Diary
WALKING BOOTS ARE DE RIGEUR
A score for good sense at the FT/HSBC breakfast event: six men were settled into white armchairs onstage for a panel debate yesterday, but only one man’s sensibly clad feet stood out. Gao Xiqing, president of China’s sovereign wealth fund, shunned the standard suede or polished leather business shoe. Not for him the peril of slipping on Davos’ icy pavements, or the inconvenience of changing shoes every time he entered the Belvedere. Instead, this free spirit and reported climbing fan sported a clunky pair of brown walking boots. It turns out that when you have $200bn in assets under management, you can wear whatever shoes you like.
SHAKIRA IS THE ONE
As for free spirits of another kind, Gao’s fellow panellist Colombian finance minister Juan Carlos Echeverry was determined to add a little philosophy to the mix to spice up his remarks. Asked about what rising prices mean for commodities exporters, he took an unusual angle: “I think of Nietzsche and the trans-valuation of all values,” he said. “What used to be good is bad and what used to be bad – to be poor and resource-rich – is good.” So who is Echeverry’s modern “übermensch”? It turns out, it’s Shakira (pictured right). “If Nietzsche were born today, Shakira would be his über-frau,” he declared. We didn’t quite catch the rationale, but hell, anyone who can put Shakira and Nietsche together in a debate about capital flows deserves brownie points
CLIMATE CHANGE IS COOL
It’s not just about networking, Davos’ most ardent supporters insist. It’s about getting together to solve the world’s problems. A plethora of events sets out to prove the point, with Climate Group holding a lunch this week for “a select group of international leaders from the finance and energy sectors to discuss the collective leadership needed to support progressive policy measures and finance solutions”, sponsored by HSBC and Standard Chartered. A sceptic might wonder how all this caviar-munching, champagne-quaffing and speech-giving helps the environment?

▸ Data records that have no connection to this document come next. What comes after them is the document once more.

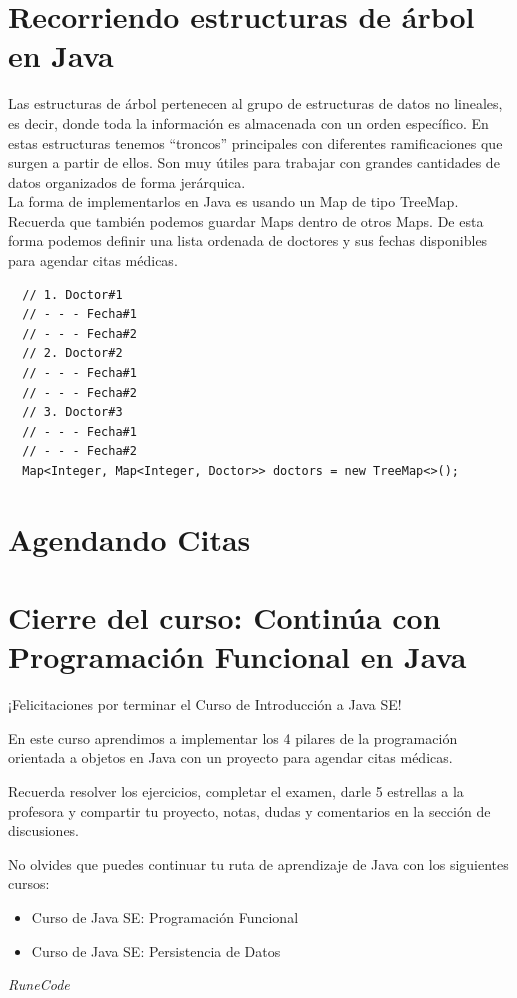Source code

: \documentclass{article}
\begin{document}
\section{Recorriendo estructuras de árbol en Java}%
Las estructuras de árbol pertenecen al grupo de estructuras de datos no
lineales, es decir, donde toda la información es almacenada con un orden
específico. En estas estructuras tenemos “troncos” principales con diferentes
ramificaciones que surgen a partir de ellos. Son muy útiles para trabajar con
grandes cantidades de datos organizados de forma jerárquica.\\

La forma de implementarlos en Java es usando un Map de tipo TreeMap. Recuerda
que también podemos guardar Maps dentro de otros Maps. De esta forma podemos
definir una lista ordenada de doctores y sus fechas disponibles para agendar
citas médicas.\\

\begin{verbatim}
  // 1. Doctor#1
  // - - - Fecha#1
  // - - - Fecha#2
  // 2. Doctor#2
  // - - - Fecha#1
  // - - - Fecha#2
  // 3. Doctor#3
  // - - - Fecha#1
  // - - - Fecha#2
  Map<Integer, Map<Integer, Doctor>> doctors = new TreeMap<>();
\end{verbatim}

\section{Agendando Citas}%


\section{Cierre del curso: Continúa con Programación Funcional en Java}%
¡Felicitaciones por terminar el Curso de Introducción a Java SE!

En este curso aprendimos a implementar los 4 pilares de la programación
orientada a objetos en Java con un proyecto para agendar citas médicas.

Recuerda resolver los ejercicios, completar el examen, darle 5 estrellas a la
profesora y compartir tu proyecto, notas, dudas y comentarios en la sección de
discusiones.

No olvides que puedes continuar tu ruta de aprendizaje de Java con los
siguientes cursos:

\begin{itemize}
  \item Curso de Java SE: Programación Funcional
  \item Curso de Java SE: Persistencia de Datos
\end{itemize}



































\vspace{2cm}
\LARGE\textit{RuneCode}
\end{document}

Of course, it doesn’t do any harm – unless, that is, you count the thousands of flights delegates took to get here, the lines of traffic crowding the town, the gratuitous patio heaters on balconies that no one is occupying and the helicopters and private jets shedding their airy exhaust over the pristine Alps.

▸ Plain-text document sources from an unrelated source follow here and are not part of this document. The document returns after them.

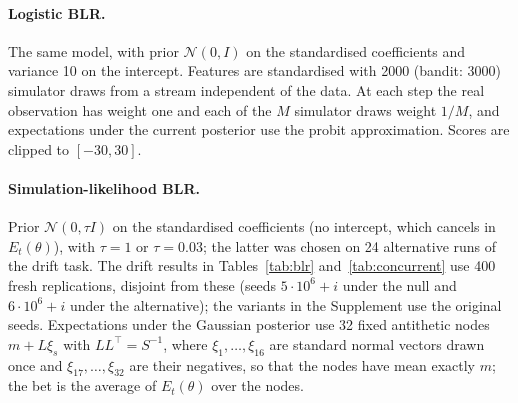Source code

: \documentclass[11pt]{article}
\theoremstyle{remark}
\begin{document}
\paragraph{Logistic BLR.} The same model, with prior $\mathcal N(0, I)$ on the
standardised coefficients and variance 10 on the intercept. Features are
standardised with 2000 (bandit: 3000) simulator draws from a stream
independent of the data. At each step the real observation has weight one and
each of the $M$ simulator draws weight $1/M$, and expectations under the
current posterior use the probit approximation. Scores are clipped to
$[-30, 30]$.

\paragraph{Simulation-likelihood BLR.} Prior $\mathcal N(0, \tau I)$ on the
standardised coefficients (no intercept, which cancels in $E_t(\theta)$), with
$\tau = 1$ or $\tau = 0.03$; the latter was chosen on 24 alternative runs of the
drift task. The drift results in Tables~\ref{tab:blr} and~\ref{tab:concurrent}
use 400 fresh replications, disjoint from these (seeds $5\cdot10^6+i$ under the
null and $6\cdot10^6+i$ under the alternative); the variants in the Supplement
use the original seeds. Expectations under the Gaussian
posterior use 32 fixed antithetic nodes $m + L\xi_s$ with $LL^\top = S^{-1}$,
where $\xi_1, \ldots, \xi_{16}$ are standard normal vectors drawn once and
$\xi_{17}, \ldots, \xi_{32}$ are their negatives, so that the nodes have mean
exactly $m$; the bet is the average of $E_t(\theta)$ over the nodes.
\end{document}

One director told me she was actually getting quite tired of being ferried around in shiny Mercedes. Yesterday’s shimmering sunny weather was one for walking – if you could cross the road between the fleets of shiny executive-carriers crawling along the Promenade. It’s all in a day’s climate action.
TIME TO RELAX
Never to miss a chance to make extra cash off its delegates’ thirst for self-promotion, the World Economic Forum has this year invested in an entire stand-alone temporary extension to the Belvedere Hotel. The structure is a behemoth of purchased offices and lounges, with a variety of firms and media outlets setting up shop in the new building. One of the most important requirements, of course, is ample space for “lounging”, without which many of the delegates would be at a loss for large chunks of the day.